── Listed records

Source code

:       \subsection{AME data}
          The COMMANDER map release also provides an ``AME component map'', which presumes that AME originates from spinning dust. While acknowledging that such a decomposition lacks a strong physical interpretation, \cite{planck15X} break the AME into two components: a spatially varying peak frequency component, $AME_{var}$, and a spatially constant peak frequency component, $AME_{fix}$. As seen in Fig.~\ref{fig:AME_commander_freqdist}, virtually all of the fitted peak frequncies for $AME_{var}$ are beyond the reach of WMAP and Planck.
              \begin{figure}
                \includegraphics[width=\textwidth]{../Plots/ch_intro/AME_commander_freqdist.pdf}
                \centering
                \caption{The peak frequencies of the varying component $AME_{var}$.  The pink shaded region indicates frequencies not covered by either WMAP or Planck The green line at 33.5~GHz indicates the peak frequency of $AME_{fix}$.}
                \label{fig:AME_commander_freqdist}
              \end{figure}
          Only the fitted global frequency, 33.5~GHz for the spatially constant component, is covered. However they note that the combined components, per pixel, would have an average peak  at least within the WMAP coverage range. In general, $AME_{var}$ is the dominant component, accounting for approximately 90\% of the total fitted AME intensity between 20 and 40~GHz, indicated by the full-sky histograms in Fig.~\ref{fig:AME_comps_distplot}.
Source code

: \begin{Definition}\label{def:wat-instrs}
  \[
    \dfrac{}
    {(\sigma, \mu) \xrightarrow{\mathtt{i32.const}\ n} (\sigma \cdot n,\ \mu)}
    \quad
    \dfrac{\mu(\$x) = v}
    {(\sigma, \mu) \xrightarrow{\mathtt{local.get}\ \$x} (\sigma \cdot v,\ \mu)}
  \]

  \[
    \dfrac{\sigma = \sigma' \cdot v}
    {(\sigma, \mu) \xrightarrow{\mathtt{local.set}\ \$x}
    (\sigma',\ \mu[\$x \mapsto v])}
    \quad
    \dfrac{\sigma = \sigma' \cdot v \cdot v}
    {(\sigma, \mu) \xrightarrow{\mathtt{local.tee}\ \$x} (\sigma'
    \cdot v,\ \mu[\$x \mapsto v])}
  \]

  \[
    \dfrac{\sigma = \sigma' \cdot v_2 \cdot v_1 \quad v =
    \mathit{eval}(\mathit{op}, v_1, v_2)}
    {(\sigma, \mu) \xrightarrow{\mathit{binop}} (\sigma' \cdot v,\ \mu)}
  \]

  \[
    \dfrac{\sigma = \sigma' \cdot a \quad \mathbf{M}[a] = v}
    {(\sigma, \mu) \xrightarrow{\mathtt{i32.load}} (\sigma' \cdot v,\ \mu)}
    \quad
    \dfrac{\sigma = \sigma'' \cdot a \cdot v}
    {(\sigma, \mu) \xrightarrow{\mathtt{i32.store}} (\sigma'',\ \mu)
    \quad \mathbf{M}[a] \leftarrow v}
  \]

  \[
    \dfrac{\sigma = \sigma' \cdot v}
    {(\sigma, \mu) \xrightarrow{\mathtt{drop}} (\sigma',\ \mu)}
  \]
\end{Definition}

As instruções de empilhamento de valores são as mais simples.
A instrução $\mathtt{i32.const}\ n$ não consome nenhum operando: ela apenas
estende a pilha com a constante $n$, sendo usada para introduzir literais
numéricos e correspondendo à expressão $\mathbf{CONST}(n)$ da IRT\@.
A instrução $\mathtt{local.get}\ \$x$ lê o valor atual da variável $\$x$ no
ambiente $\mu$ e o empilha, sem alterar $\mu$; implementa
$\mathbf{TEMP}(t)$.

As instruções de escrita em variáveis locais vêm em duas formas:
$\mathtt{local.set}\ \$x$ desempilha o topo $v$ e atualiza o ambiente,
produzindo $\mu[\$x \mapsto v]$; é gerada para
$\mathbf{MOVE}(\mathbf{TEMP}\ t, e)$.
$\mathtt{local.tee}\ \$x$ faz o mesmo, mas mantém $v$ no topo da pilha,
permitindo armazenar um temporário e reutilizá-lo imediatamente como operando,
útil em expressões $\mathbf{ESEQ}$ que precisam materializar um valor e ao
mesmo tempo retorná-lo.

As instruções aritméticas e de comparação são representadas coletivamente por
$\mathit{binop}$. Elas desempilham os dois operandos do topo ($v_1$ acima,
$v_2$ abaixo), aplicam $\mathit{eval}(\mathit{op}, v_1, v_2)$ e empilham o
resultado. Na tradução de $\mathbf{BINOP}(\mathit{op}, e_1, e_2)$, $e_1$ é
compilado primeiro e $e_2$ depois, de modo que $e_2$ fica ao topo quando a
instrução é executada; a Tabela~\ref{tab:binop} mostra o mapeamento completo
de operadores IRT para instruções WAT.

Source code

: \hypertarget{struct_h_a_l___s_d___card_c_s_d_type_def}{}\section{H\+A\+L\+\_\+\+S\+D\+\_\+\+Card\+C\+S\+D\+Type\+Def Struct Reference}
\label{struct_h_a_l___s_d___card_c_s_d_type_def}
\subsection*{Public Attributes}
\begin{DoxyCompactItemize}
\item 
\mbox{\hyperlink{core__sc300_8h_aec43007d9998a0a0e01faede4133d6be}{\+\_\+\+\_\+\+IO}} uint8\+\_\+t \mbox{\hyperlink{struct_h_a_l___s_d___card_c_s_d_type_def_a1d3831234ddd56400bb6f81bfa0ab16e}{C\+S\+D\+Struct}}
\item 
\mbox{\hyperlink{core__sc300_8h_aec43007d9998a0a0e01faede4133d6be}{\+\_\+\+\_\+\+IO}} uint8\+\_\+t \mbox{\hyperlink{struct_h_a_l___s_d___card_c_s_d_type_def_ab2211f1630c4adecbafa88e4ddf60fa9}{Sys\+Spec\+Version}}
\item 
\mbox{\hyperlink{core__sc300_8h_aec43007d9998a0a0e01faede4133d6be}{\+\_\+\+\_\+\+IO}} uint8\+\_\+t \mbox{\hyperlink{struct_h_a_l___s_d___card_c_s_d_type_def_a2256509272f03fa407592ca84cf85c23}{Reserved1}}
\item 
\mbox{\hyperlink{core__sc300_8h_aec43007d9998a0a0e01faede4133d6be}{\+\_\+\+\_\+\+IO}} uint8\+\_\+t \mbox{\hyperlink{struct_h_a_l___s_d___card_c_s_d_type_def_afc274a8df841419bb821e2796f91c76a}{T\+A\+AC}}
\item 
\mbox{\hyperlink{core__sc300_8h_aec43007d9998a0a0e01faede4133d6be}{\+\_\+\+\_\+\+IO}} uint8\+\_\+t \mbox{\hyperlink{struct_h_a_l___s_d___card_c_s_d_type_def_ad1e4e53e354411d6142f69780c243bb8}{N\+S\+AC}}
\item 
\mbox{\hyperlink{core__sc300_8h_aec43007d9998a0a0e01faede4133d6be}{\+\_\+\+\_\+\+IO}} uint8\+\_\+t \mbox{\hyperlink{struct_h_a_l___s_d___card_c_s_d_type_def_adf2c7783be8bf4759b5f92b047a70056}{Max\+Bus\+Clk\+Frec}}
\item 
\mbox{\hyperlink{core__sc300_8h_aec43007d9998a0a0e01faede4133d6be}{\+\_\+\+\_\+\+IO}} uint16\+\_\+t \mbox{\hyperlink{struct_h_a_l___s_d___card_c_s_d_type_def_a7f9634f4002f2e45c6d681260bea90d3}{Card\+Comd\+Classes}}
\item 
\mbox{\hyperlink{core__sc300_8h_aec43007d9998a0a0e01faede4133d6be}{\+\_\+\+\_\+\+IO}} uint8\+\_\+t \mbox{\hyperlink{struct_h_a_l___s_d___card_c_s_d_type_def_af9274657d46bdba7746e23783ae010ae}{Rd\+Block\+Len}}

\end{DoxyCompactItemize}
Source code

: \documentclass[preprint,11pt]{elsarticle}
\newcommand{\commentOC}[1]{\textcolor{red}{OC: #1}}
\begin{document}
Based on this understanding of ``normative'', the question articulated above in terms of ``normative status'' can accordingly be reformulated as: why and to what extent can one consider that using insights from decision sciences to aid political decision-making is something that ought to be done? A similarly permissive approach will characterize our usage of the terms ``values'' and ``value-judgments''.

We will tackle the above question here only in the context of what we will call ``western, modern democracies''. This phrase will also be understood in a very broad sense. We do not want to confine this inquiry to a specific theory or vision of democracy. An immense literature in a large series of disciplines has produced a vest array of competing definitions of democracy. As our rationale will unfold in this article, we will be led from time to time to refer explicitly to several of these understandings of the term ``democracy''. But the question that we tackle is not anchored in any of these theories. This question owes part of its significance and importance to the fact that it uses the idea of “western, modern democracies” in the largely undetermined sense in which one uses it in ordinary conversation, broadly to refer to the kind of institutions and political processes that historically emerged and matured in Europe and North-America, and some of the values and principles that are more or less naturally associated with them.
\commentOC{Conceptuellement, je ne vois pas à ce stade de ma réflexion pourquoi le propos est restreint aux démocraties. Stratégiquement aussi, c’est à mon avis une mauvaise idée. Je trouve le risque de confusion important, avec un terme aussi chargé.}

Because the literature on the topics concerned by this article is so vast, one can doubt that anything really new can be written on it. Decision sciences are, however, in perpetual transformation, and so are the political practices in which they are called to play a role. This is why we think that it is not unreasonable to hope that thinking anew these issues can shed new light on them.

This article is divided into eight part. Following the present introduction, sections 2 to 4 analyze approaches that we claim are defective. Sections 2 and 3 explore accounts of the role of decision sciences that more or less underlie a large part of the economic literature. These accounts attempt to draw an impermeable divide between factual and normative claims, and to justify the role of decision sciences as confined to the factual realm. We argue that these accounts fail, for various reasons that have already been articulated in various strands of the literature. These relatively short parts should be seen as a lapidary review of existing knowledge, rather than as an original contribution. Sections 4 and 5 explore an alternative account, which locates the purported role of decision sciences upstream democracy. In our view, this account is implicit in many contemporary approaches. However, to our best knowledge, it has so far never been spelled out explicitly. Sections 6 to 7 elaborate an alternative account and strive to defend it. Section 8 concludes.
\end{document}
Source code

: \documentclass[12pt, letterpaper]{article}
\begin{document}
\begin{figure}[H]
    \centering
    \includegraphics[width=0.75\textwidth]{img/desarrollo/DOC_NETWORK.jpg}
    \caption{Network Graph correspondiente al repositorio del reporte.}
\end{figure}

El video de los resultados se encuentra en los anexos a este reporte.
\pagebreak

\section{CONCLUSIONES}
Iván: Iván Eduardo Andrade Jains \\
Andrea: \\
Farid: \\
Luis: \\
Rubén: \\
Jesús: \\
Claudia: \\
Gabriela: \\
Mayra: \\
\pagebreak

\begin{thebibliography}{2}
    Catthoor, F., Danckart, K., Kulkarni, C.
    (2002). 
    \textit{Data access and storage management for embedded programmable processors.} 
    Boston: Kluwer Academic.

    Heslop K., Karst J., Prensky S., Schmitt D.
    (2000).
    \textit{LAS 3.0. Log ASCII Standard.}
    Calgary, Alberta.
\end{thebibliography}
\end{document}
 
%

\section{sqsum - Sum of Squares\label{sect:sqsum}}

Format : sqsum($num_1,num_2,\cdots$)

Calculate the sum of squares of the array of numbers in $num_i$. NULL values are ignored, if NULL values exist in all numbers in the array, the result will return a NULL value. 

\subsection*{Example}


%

────

- Work instruction
Search the entries for the string "ambiente" and copy each line where it occurs.

- Your solution
ambiente $\mu$ e o empilha, sem alterar $\mu$; implementa
$\mathtt{local.set}\ \$x$ desempilha o topo $v$ e atualiza o ambiente,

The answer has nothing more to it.